Вот образчик музыкальности нашего педагога, вот за что ее уволили. Весь класс, за исключением одной ученицы, ушел из консерватории. А. К. Глазунов уговаривал нас перейти к кому-нибудь из профессоров, но мы твердо стояли на своем.
Что же нам было делать дальше? А вот что: Серно-Соловьевич устроилась преподавателем на курсах музыкального образования «Поллак», и нас, бывших студентов, всех с удовольствием приняли. Там была и оперная студия, режиссером которой был режиссер итальянской оперы Доменик Антонович Дума. Это было осенью 1907 года.

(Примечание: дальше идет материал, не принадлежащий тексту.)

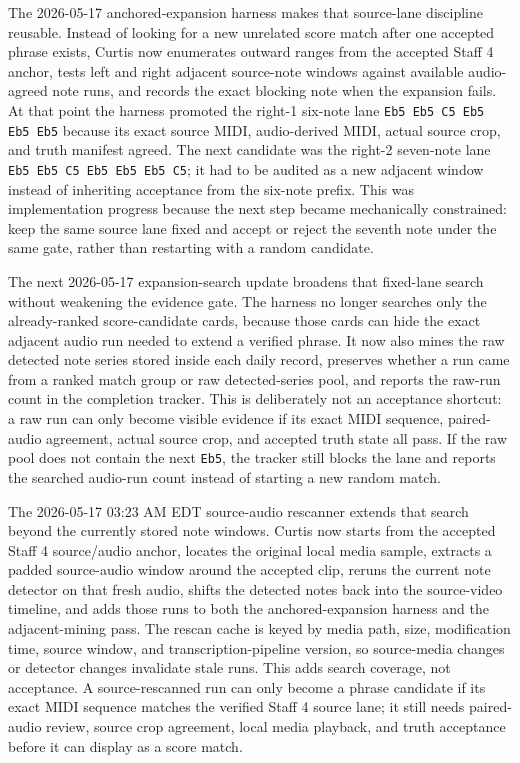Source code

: \documentclass[12pt,letterpaper]{article}
\begin{document}
The 2026-05-17 anchored-expansion harness makes that source-lane discipline reusable. Instead of looking for a new unrelated score match after one accepted phrase exists, Curtis now enumerates outward ranges from the accepted Staff 4 anchor, tests left and right adjacent source-note windows against available audio-agreed note runs, and records the exact blocking note when the expansion fails. At that point the harness promoted the right-1 six-note lane \texttt{Eb5 Eb5 C5 Eb5 Eb5 Eb5} because its exact source MIDI, audio-derived MIDI, actual source crop, and truth manifest agreed. The next candidate was the right-2 seven-note lane \texttt{Eb5 Eb5 C5 Eb5 Eb5 Eb5 C5}; it had to be audited as a new adjacent window instead of inheriting acceptance from the six-note prefix. This was implementation progress because the next step became mechanically constrained: keep the same source lane fixed and accept or reject the seventh note under the same gate, rather than restarting with a random candidate.

The next 2026-05-17 expansion-search update broadens that fixed-lane search without weakening the evidence gate. The harness no longer searches only the already-ranked score-candidate cards, because those cards can hide the exact adjacent audio run needed to extend a verified phrase. It now also mines the raw detected note series stored inside each daily record, preserves whether a run came from a ranked match group or raw detected-series pool, and reports the raw-run count in the completion tracker. This is deliberately not an acceptance shortcut: a raw run can only become visible evidence if its exact MIDI sequence, paired-audio agreement, actual source crop, and accepted truth state all pass. If the raw pool does not contain the next \texttt{Eb5}, the tracker still blocks the lane and reports the searched audio-run count instead of starting a new random match.

The 2026-05-17 03:23 AM EDT source-audio rescanner extends that search beyond the currently stored note windows. Curtis now starts from the accepted Staff 4 source/audio anchor, locates the original local media sample, extracts a padded source-audio window around the accepted clip, reruns the current note detector on that fresh audio, shifts the detected notes back into the source-video timeline, and adds those runs to both the anchored-expansion harness and the adjacent-mining pass. The rescan cache is keyed by media path, size, modification time, source window, and transcription-pipeline version, so source-media changes or detector changes invalidate stale runs. This adds search coverage, not acceptance. A source-rescanned run can only become a phrase candidate if its exact MIDI sequence matches the verified Staff 4 source lane; it still needs paired-audio review, source crop agreement, local media playback, and truth acceptance before it can display as a score match.
\end{document}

До весны мы занимались и с Еленой Михайловной и в студии. Работа над оперными отрывками велась, надо сознаться, довольно примитивным путем. Например, Доменик Антонович проходил со мной сцену из 1-го акта «Паяцев» Леонкавалло: он объяснил, где палатка, откуда выйдет Тонио, откуда Сильвио, откуда Канио. Выход Недды из палатки с речитативом («Как страшно он смотрел») был показан так: он взял меня левой рукой за руку, предложил мне петь, а сам, ведя меня за собой, делал жесты и соответствующее выражение лица. Так я пропела всю арию. Он отпустил меня и сказал: «Теперь ты сама пой и играй». Но должна сказать, я до урока, дома сама наметила себе план действия, и, когда он предоставил меня самой себе, я уже сыграла так, как задумала, иногда добавляя то, что делал он. Таким же образом (он предоставлял мне творить, а сам изображал Тонио, затем Сильвио) мы прошли оба дуэта, после чего он сказал: «Ты — талант, ты будешь „звезда“».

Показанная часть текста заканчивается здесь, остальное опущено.